The sugar industry does not speak with one voice on life after Brexit. Britain has high-quality refining technology for both sugar cane and sugar beet.
But beet doesn’t meet all of British demand. The need to import unrefined, or raw sugar, is also a crucial consideration for the Government.
Tate and Lyle sugar refinery employs 800 staff in east London. It is far less keen to see a continuation of the status quo of EU sugar policy, even for an interim period post-Brexit.
The company is highly constrained when it comes to sourcing Fairtrade sugar. Only 75 sugar mills globally meet the highest ethical standards.
Of those 60 are in Brazil and Australia. Under EU policy, buying from these countries involves paying a 140pc tariff, explains Gerald Mason, of Tate and Lyle.
“The challenge that we have is that every part of our supply chain is regulated by the EU. Any normal business could choose its supplier based on quality and price.
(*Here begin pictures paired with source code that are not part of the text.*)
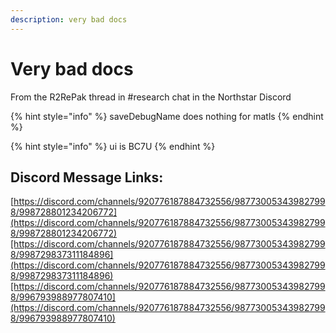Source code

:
 ```yaml
---
description: very bad docs
---
```


# Very bad docs

From the R2RePak thread in #research chat in the Northstar Discord

{% hint style="info" %}
saveDebugName does nothing for matls
{% endhint %}

{% hint style="info" %}
ui is BC7U
{% endhint %}

## Discord Message Links:

[https://discord.com/channels/920776187884732556/987730053439827998/998728801234206772](https://discord.com/channels/920776187884732556/987730053439827998/998728801234206772)[https://discord.com/channels/920776187884732556/987730053439827998/998729837311184896](https://discord.com/channels/920776187884732556/987730053439827998/998729837311184896)[https://discord.com/channels/920776187884732556/987730053439827998/996793988977807410](https://discord.com/channels/920776187884732556/987730053439827998/996793988977807410)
“We’re only able to buy product tariff-free from 3pc of the sugar that is traded globally. “
Tate and Lyle wants to see “not necessarily complete liberalisation of sugar” but a freedom for the sugar cane buyers to purchase whatever they need tariff free.
There could be an overarching quota for all sugar cane imports, in order to protect UK beet farmers’ interests, but this would free up Tate and Lyle to source the cane wherever it chose to.
Sugar is just one of the tightropes facing trade negotiators as the UK exits the EU, and it reflects the swathes of agricultural and political sensitivities at stake.
“We’ll find solutions that tick most options, I’m sure of it. We’ll end up with something that isn’t free trade or the EU’s answer, but somewhere in between,” Mason says.
He adds: “You can’t just copy and paste EU rules in post-Brexit Britain.”